A design doc (also called a technical design document or TDD) is a written artifact that describes a proposed software system, feature, or architectural change before implementation begins. It serves as a communication and alignment tool for engineers, product managers, and stakeholders.
A design doc is a structured written document that captures the problem being solved, the proposed solution, and the key decisions made along the way. It is written before code is committed, acting as a blueprint for implementation. Its primary goal is to surface disagreements and risks early, when they are cheapest to resolve. Think of it as a forcing function that makes engineers articulate their thinking clearly.
Most design docs include sections such as: Overview, Background/Context, Goals and Non-Goals, Proposed Design, Alternatives Considered, and Open Questions. The Goals and Non-Goals section is especially valuable because it explicitly defines the boundaries of the solution.

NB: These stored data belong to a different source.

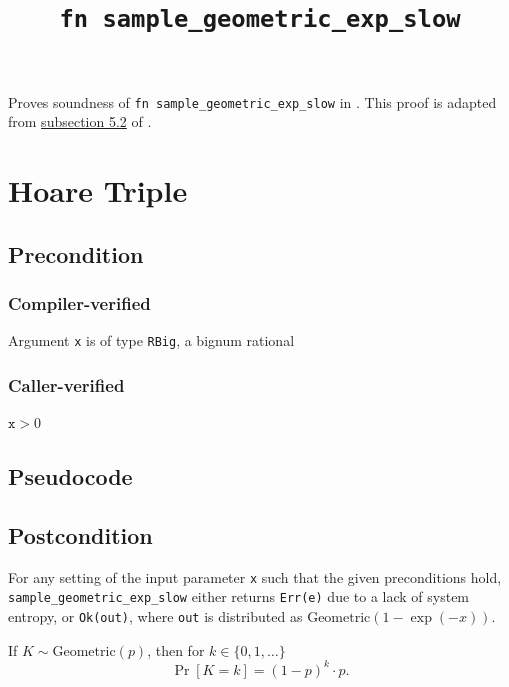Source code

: \documentclass{article}
\title{\texttt{fn sample\_geometric\_exp\_slow}}
\author{\MichaelShoemateAuthor}
\begin{document}
\maketitle

Proves soundness of \texttt{fn sample\_geometric\_exp\_slow} in .
This proof is adapted from \href{https://arxiv.org/pdf/2004.00010.pdf#subsection.5.2}{subsection 5.2} of \cite{CKS20}.

\section{Hoare Triple}
\subsection*{Precondition}
\subsubsection*{Compiler-verified}
Argument \texttt{x} is of type \texttt{RBig}, a bignum rational

\subsubsection*{Caller-verified}
$\texttt{x} > 0$

\subsection*{Pseudocode}


\subsection*{Postcondition}

\begin{theorem}
    \label{postcondition}
    For any setting of the input parameter \texttt{x} such that the given preconditions hold, \\
    \texttt{sample\_geometric\_exp\_slow} either returns \texttt{Err(e)} due to a lack of system entropy,
    or \texttt{Ok(out)}, where \texttt{out} is distributed as $\mathrm{Geometric}(1 - \exp(-x))$.
\end{theorem}

\begin{definition}
    \label{geometric-def}
    If $K \sim \mathrm{Geometric}(p)$, then for $k \in \{0, 1, \ldots\}$
    \begin{equation}
        \Pr[K = k] = (1 - p)^k \cdot p.
    \end{equation}
\end{definition}
\end{document}
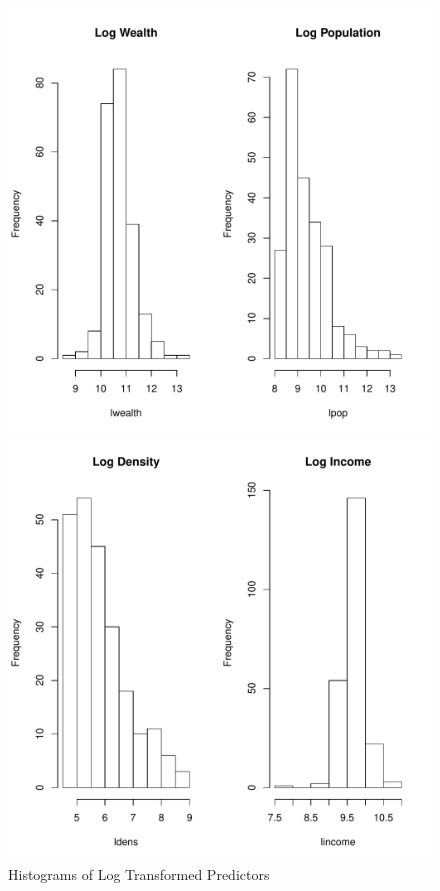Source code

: \documentclass{article}\usepackage[]{graphicx}\usepackage[]{color}
\makeatletter
\def\maxwidth{ %
  \ifdim\Gin@nat@width>\linewidth
    \linewidth
  \else
    \Gin@nat@width
  \fi
}
\newenvironment{knitrout}{}{} %
\makeatother
\begin{document}
\begin{figure}
  \begin{center}
    \caption{Histograms of Log Transformed Predictors}
      \label{transformed}
\begin{knitrout}
\color{fgcolor}
\includegraphics[width=\maxwidth,height=0.3\textheight]{figure/Log_Transformed_Predictors-1} 

\includegraphics[width=\maxwidth,height=0.3\textheight]{figure/Log_Transformed_Predictors-2} 


\end{knitrout}
\end{center}
\end{figure}
\end{document}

Alternatives Considered shows that the author has done due diligence and explains why the chosen approach is preferred. Not every doc needs every section — scope should match the complexity of the change.
An engineer drafts the document early in a project, ideally before writing any significant code, then shares it with teammates and stakeholders for review. Reviewers leave comments, raise concerns, and propose alternatives, which the author addresses through revisions. Once there is rough consensus, implementation begins with the doc as a reference. The doc often continues to be updated as the design evolves during development.
Writing forces clarity — an idea that seems solid in your head often reveals gaps when written down for others to critique. Design docs create a durable record of why a decision was made, which is invaluable for onboarding new teammates or revisiting a system months later. They also distribute ownership: when a team reviews a doc, everyone understands the system rather than just the original author. This reduces bus-factor risk and improves code review quality.
A common mistake is writing the doc too late — after the implementation is already done — turning it into documentation theater rather than a genuine design exercise. Keep docs concise; a 2-4 page doc that is actually read beats a 20-page tome that nobody finishes. Explicitly listing Non-Goals prevents scope creep and misaligned expectations. Finally, store design docs in a searchable, version-controlled location (like a wiki or a docs/ folder in the repo) so they remain discoverable long after the project ships.